Open Quuxplusone opened 13 years ago
Attached copy.c
(680 bytes, application/octet-stream): Test case
This is correct behavior, equivalent to:
int x = x+1;
"don't do that".
-Chris
Either the block should capture its own variable in its closure, at which point
everything should work fine as the block variable is declared __block and
therefore the block, when run, should be using the "current value" of the
variable, or it shouldn't capture the variable, at which point the compiler
should complain that I'm using a variable that doesn't exist.
int x = x+1;
is very different, as its declaring x, which currently has garbage data, then
using it, then stuffing the results back into x.
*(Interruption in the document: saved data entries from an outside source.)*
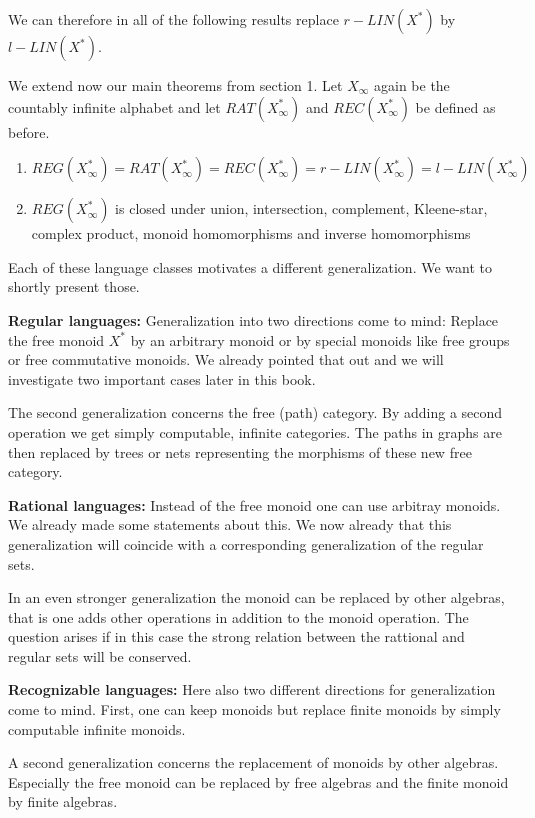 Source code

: We can therefore in all of the following results replace $r{-}LIN(X^*)$ by
$l{-}LIN(X^*)$.

We extend now our main theorems from section 1. Let $X_\infty$ again be the
countably infinite alphabet and let $RAT(X_\infty^*)$ and $REC(X_\infty^*)$ be
defined as before.

\begin{maintheorem}\leavevmode
\begin{enumerate}
  \item $ REG(X_\infty^*) = RAT(X_\infty^*) = REC(X_\infty^*) =
  r{-}LIN(X_\infty^*) = l{-}LIN(X_\infty^*) $
  \item $ REG(X_\infty^*)$ is closed under union, intersection,
  complement, Kleene-star, complex product, monoid homomorphisms and inverse
  homomorphisms
\end{enumerate}
\end{maintheorem}

Each of these language classes motivates a different generalization. We want to
shortly present those.

{\bf Regular languages:} Generalization into two directions come to mind: Replace the
free monoid $X^*$ by an arbitrary monoid or by special monoids like free groups or
free commutative monoids. We already pointed that out and we will investigate
two important cases later in this book.

The second generalization concerns the free (path) category. By adding a second
operation we get simply computable, infinite categories. The paths in graphs are
then replaced by trees or nets representing the morphisms of these new free 
category.

{\bf Rational languages:} Instead of the free monoid one can use arbitray monoids. We
already made some statements about this. We now already that this generalization
will coincide with a corresponding generalization of the regular sets.

In an even stronger generalization the monoid can be replaced by other algebras,
that is one adds other operations in addition to the monoid operation. The
question arises if in this case the strong relation between the rattional and
regular sets will be conserved.

{\bf Recognizable languages:} Here also two different directions for generalization
come to mind. First, one can keep monoids but replace finite monoids by simply
computable infinite monoids.

A second generalization concerns the replacement of monoids by other algebras.
Especially the free monoid can be replaced by free algebras and the finite
monoid by finite algebras.

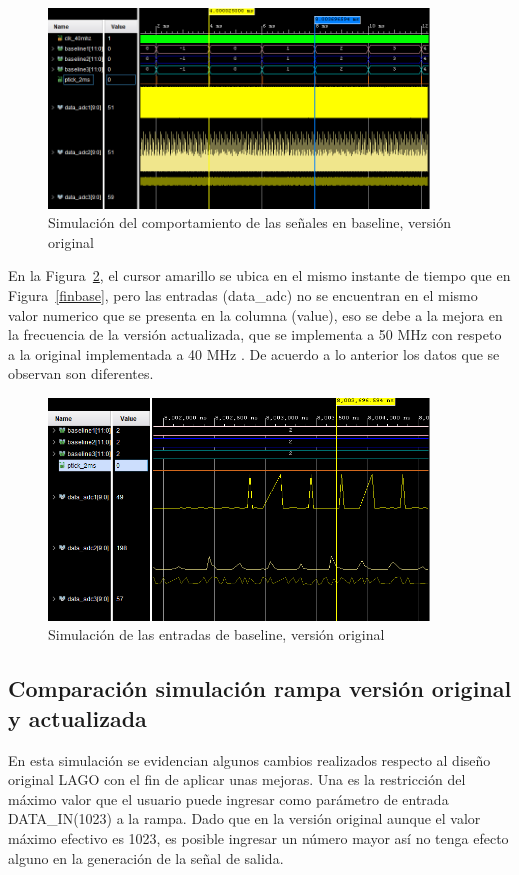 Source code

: \begin{figure}[H]
\includegraphics[width=0.9\textwidth]{Figs/baselineori.PNG} 
\centering
\caption{Simulación del comportamiento de las señales en baseline, versión original}
\label{actu4ms}
\end{figure}

En la Figura~\ref{baseor}, el cursor amarillo se ubica en el mismo instante de tiempo que en Figura~\ref{finbase}, pero las entradas (data\_adc) no se encuentran en el mismo valor numerico que se presenta en la columna (value), eso se debe a la mejora en la frecuencia de la versión actualizada, que se implementa a 50 MHz con respeto a la original implementada a 40 MHz . De acuerdo a lo anterior los datos que se observan son diferentes.

\begin{figure}[H]
\includegraphics[width=0.9\textwidth]{Figs/zombase.PNG} 
\centering
\caption{Simulación de las entradas de baseline, versión original}
\label{baseor}
\end{figure}

\subsection{Comparación simulación rampa versión original y actualizada}
En esta simulación se evidencian algunos cambios realizados respecto al diseño original LAGO con el fin de aplicar unas mejoras. Una es la restricción del máximo valor que el usuario puede ingresar como parámetro de entrada DATA\_IN(1023) a la rampa.
Dado que en la versión original aunque el valor máximo efectivo es 1023, es posible ingresar un número mayor así no tenga efecto alguno en la generación de la señal de salida.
That would be more akin to
something like
__block void (^test)() = ^{ /* do something */ }();
e.g. calling the block before it's assigned to the variable. In this case, the
block is created, then assigned to the variable, and then when it's run, it
should be able to reference that __block variable just fine. As the variable
was declared with the __block qualifier, the block should not have made a const
copy of the garbage value at the time of creation.
I'm really not sure what proper etiquette is for reopening bugs, so I hope it's ok that I'm reopening this one. As I said in my previous comment, the current behavior is not, in fact, equivalent to that int x case. Either this should work properly, or the compiler should complain. The current behavior is simply not right.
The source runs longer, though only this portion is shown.